TASK STATEMENT
Please set down all of the data below verbatim.

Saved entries
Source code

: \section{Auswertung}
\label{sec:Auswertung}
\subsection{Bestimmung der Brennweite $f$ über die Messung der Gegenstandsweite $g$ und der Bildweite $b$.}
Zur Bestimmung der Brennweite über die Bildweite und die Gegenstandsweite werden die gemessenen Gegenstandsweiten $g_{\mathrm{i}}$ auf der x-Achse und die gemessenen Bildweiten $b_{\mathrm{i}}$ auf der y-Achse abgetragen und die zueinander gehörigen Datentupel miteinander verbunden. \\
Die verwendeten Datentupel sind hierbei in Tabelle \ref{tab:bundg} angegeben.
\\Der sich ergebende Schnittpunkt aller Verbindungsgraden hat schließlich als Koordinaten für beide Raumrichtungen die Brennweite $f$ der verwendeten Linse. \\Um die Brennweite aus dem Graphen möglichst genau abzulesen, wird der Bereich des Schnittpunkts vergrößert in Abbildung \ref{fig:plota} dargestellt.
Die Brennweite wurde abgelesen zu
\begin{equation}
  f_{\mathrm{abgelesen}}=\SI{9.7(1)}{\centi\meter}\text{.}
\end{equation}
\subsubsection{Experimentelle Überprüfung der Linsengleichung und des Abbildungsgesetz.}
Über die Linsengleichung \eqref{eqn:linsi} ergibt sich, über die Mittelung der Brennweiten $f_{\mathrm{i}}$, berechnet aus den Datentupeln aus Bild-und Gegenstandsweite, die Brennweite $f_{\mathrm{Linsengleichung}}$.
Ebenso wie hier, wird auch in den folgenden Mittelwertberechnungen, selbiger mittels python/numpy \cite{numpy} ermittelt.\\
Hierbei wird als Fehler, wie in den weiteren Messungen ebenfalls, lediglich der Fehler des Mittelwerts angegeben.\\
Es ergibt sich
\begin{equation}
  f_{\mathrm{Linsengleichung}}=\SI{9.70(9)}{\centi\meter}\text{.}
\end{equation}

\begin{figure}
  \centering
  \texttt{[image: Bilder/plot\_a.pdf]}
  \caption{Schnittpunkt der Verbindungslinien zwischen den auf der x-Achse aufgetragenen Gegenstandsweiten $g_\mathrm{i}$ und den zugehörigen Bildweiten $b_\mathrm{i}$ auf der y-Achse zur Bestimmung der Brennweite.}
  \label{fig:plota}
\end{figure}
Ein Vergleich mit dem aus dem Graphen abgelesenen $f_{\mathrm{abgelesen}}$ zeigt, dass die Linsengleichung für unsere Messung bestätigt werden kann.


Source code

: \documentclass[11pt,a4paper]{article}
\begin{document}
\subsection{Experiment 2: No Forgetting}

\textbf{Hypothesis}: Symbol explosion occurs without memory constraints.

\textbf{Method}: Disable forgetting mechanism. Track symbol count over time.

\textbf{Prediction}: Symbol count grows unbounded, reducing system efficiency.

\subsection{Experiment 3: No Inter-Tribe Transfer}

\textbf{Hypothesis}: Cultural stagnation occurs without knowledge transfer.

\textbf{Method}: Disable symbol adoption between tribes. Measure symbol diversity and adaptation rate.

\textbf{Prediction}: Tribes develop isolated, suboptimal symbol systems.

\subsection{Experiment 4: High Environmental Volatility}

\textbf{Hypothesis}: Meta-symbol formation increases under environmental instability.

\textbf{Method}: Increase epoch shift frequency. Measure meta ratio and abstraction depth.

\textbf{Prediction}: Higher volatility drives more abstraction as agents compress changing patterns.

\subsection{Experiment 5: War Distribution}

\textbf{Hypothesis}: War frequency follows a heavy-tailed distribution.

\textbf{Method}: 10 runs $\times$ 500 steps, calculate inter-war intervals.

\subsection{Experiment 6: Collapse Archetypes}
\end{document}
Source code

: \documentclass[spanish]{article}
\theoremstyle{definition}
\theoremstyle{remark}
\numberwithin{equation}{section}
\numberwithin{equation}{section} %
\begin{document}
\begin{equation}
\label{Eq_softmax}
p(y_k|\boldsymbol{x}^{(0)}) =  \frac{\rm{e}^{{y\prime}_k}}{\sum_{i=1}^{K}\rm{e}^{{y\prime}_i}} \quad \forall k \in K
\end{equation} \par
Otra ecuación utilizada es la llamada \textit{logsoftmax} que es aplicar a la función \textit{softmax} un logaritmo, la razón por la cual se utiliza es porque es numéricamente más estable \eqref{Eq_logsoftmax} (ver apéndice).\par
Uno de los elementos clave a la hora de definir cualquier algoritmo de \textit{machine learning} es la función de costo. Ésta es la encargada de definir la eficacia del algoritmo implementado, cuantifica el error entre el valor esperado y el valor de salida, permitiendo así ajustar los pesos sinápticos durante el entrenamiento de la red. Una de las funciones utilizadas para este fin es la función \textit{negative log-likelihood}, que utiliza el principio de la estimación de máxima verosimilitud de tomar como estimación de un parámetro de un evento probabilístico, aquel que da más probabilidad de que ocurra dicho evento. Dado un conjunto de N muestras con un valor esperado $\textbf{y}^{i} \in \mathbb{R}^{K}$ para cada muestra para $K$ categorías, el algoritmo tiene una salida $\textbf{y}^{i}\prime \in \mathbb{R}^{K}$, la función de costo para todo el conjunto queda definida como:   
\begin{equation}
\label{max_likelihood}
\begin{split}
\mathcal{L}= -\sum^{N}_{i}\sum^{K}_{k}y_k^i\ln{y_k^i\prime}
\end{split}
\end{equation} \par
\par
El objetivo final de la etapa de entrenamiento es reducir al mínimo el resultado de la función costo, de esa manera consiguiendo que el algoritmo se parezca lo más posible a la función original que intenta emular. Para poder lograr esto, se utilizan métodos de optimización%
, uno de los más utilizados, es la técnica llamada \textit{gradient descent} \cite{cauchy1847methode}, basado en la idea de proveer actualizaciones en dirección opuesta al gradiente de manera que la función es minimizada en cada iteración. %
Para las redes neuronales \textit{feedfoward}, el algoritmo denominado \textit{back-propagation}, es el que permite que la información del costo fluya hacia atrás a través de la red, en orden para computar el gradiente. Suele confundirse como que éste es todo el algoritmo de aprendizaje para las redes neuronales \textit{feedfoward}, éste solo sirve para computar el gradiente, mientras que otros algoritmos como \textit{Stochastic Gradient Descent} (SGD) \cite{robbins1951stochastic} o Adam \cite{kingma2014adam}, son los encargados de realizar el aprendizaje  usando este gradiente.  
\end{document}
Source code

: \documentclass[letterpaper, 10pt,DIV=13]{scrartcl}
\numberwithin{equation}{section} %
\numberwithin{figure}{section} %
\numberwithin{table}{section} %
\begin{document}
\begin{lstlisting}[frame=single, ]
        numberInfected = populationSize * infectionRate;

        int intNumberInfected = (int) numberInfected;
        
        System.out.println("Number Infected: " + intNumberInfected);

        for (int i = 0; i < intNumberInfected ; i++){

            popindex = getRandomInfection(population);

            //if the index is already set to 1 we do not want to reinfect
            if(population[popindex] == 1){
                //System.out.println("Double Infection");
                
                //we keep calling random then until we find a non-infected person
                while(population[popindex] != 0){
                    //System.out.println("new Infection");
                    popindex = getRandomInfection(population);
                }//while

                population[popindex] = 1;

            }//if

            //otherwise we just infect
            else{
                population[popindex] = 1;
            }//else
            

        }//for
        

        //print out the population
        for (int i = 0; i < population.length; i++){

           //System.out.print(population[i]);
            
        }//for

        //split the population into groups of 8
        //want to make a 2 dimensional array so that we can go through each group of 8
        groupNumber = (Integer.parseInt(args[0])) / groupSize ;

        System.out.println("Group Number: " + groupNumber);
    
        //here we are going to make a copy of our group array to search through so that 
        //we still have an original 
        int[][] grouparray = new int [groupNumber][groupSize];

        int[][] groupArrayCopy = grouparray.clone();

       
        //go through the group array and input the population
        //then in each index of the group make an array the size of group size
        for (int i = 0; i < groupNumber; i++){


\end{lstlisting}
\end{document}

TASK RESULT
Source code

: \section{Auswertung}
\label{sec:Auswertung}
\subsection{Bestimmung der Brennweite $f$ über die Messung der Gegenstandsweite $g$ und der Bildweite $b$.}
Zur Bestimmung der Brennweite über die Bildweite und die Gegenstandsweite werden die gemessenen Gegenstandsweiten $g_{\mathrm{i}}$ auf der x-Achse und die gemessenen Bildweiten $b_{\mathrm{i}}$ auf der y-Achse abgetragen und die zueinander gehörigen Datentupel miteinander verbunden. \\
Die verwendeten Datentupel sind hierbei in Tabelle \ref{tab:bundg} angegeben.
\\Der sich ergebende Schnittpunkt aller Verbindungsgraden hat schließlich als Koordinaten für beide Raumrichtungen die Brennweite $f$ der verwendeten Linse. \\Um die Brennweite aus dem Graphen möglichst genau abzulesen, wird der Bereich des Schnittpunkts vergrößert in Abbildung \ref{fig:plota} dargestellt.
Die Brennweite wurde abgelesen zu
\begin{equation}
  f_{\mathrm{abgelesen}}=\SI{9.7(1)}{\centi\meter}\text{.}
\end{equation}
\subsubsection{Experimentelle Überprüfung der Linsengleichung und des Abbildungsgesetz.}
Über die Linsengleichung \eqref{eqn:linsi} ergibt sich, über die Mittelung der Brennweiten $f_{\mathrm{i}}$, berechnet aus den Datentupeln aus Bild-und Gegenstandsweite, die Brennweite $f_{\mathrm{Linsengleichung}}$.
Ebenso wie hier, wird auch in den folgenden Mittelwertberechnungen, selbiger mittels python/numpy \cite{numpy} ermittelt.\\
Hierbei wird als Fehler, wie in den weiteren Messungen ebenfalls, lediglich der Fehler des Mittelwerts angegeben.\\
Es ergibt sich
\begin{equation}
  f_{\mathrm{Linsengleichung}}=\SI{9.70(9)}{\centi\meter}\text{.}
\end{equation}

\begin{figure}
  \centering
  \texttt{[image: Bilder/plot\_a.pdf]}
  \caption{Schnittpunkt der Verbindungslinien zwischen den auf der x-Achse aufgetragenen Gegenstandsweiten $g_\mathrm{i}$ und den zugehörigen Bildweiten $b_\mathrm{i}$ auf der y-Achse zur Bestimmung der Brennweite.}
  \label{fig:plota}
\end{figure}
Ein Vergleich mit dem aus dem Graphen abgelesenen $f_{\mathrm{abgelesen}}$ zeigt, dass die Linsengleichung für unsere Messung bestätigt werden kann.


Source code

: \documentclass[11pt,a4paper]{article}
\begin{document}
\subsection{Experiment 2: No Forgetting}

\textbf{Hypothesis}: Symbol explosion occurs without memory constraints.

\textbf{Method}: Disable forgetting mechanism. Track symbol count over time.

\textbf{Prediction}: Symbol count grows unbounded, reducing system efficiency.

\subsection{Experiment 3: No Inter-Tribe Transfer}

\textbf{Hypothesis}: Cultural stagnation occurs without knowledge transfer.

\textbf{Method}: Disable symbol adoption between tribes. Measure symbol diversity and adaptation rate.

\textbf{Prediction}: Tribes develop isolated, suboptimal symbol systems.

\subsection{Experiment 4: High Environmental Volatility}

\textbf{Hypothesis}: Meta-symbol formation increases under environmental instability.

\textbf{Method}: Increase epoch shift frequency. Measure meta ratio and abstraction depth.

\textbf{Prediction}: Higher volatility drives more abstraction as agents compress changing patterns.

\subsection{Experiment 5: War Distribution}

\textbf{Hypothesis}: War frequency follows a heavy-tailed distribution.

\textbf{Method}: 10 runs $\times$ 500 steps, calculate inter-war intervals.

\subsection{Experiment 6: Collapse Archetypes}
\end{document}
Source code

: \documentclass[spanish]{article}
\theoremstyle{definition}
\theoremstyle{remark}
\numberwithin{equation}{section}
\numberwithin{equation}{section} %
\begin{document}
\begin{equation}
\label{Eq_softmax}
p(y_k|\boldsymbol{x}^{(0)}) =  \frac{\rm{e}^{{y\prime}_k}}{\sum_{i=1}^{K}\rm{e}^{{y\prime}_i}} \quad \forall k \in K
\end{equation} \par
Otra ecuación utilizada es la llamada \textit{logsoftmax} que es aplicar a la función \textit{softmax} un logaritmo, la razón por la cual se utiliza es porque es numéricamente más estable \eqref{Eq_logsoftmax} (ver apéndice).\par
Uno de los elementos clave a la hora de definir cualquier algoritmo de \textit{machine learning} es la función de costo. Ésta es la encargada de definir la eficacia del algoritmo implementado, cuantifica el error entre el valor esperado y el valor de salida, permitiendo así ajustar los pesos sinápticos durante el entrenamiento de la red. Una de las funciones utilizadas para este fin es la función \textit{negative log-likelihood}, que utiliza el principio de la estimación de máxima verosimilitud de tomar como estimación de un parámetro de un evento probabilístico, aquel que da más probabilidad de que ocurra dicho evento. Dado un conjunto de N muestras con un valor esperado $\textbf{y}^{i} \in \mathbb{R}^{K}$ para cada muestra para $K$ categorías, el algoritmo tiene una salida $\textbf{y}^{i}\prime \in \mathbb{R}^{K}$, la función de costo para todo el conjunto queda definida como:   
\begin{equation}
\label{max_likelihood}
\begin{split}
\mathcal{L}= -\sum^{N}_{i}\sum^{K}_{k}y_k^i\ln{y_k^i\prime}
\end{split}
\end{equation} \par
\par
El objetivo final de la etapa de entrenamiento es reducir al mínimo el resultado de la función costo, de esa manera consiguiendo que el algoritmo se parezca lo más posible a la función original que intenta emular. Para poder lograr esto, se utilizan métodos de optimización%
, uno de los más utilizados, es la técnica llamada \textit{gradient descent} \cite{cauchy1847methode}, basado en la idea de proveer actualizaciones en dirección opuesta al gradiente de manera que la función es minimizada en cada iteración. %
Para las redes neuronales \textit{feedfoward}, el algoritmo denominado \textit{back-propagation}, es el que permite que la información del costo fluya hacia atrás a través de la red, en orden para computar el gradiente. Suele confundirse como que éste es todo el algoritmo de aprendizaje para las redes neuronales \textit{feedfoward}, éste solo sirve para computar el gradiente, mientras que otros algoritmos como \textit{Stochastic Gradient Descent} (SGD) \cite{robbins1951stochastic} o Adam \cite{kingma2014adam}, son los encargados de realizar el aprendizaje  usando este gradiente.  
\end{document}
Source code

: \documentclass[letterpaper, 10pt,DIV=13]{scrartcl}
\numberwithin{equation}{section} %
\numberwithin{figure}{section} %
\numberwithin{table}{section} %
\begin{document}
\begin{lstlisting}[frame=single, ]
        numberInfected = populationSize * infectionRate;

        int intNumberInfected = (int) numberInfected;
        
        System.out.println("Number Infected: " + intNumberInfected);

        for (int i = 0; i < intNumberInfected ; i++){

            popindex = getRandomInfection(population);

            //if the index is already set to 1 we do not want to reinfect
            if(population[popindex] == 1){
                //System.out.println("Double Infection");
                
                //we keep calling random then until we find a non-infected person
                while(population[popindex] != 0){
                    //System.out.println("new Infection");
                    popindex = getRandomInfection(population);
                }//while

                population[popindex] = 1;

            }//if

            //otherwise we just infect
            else{
                population[popindex] = 1;
            }//else
            

        }//for
        

        //print out the population
        for (int i = 0; i < population.length; i++){

           //System.out.print(population[i]);
            
        }//for

        //split the population into groups of 8
        //want to make a 2 dimensional array so that we can go through each group of 8
        groupNumber = (Integer.parseInt(args[0])) / groupSize ;

        System.out.println("Group Number: " + groupNumber);
    
        //here we are going to make a copy of our group array to search through so that 
        //we still have an original 
        int[][] grouparray = new int [groupNumber][groupSize];

        int[][] groupArrayCopy = grouparray.clone();

       
        //go through the group array and input the population
        //then in each index of the group make an array the size of group size
        for (int i = 0; i < groupNumber; i++){


\end{lstlisting}
\end{document}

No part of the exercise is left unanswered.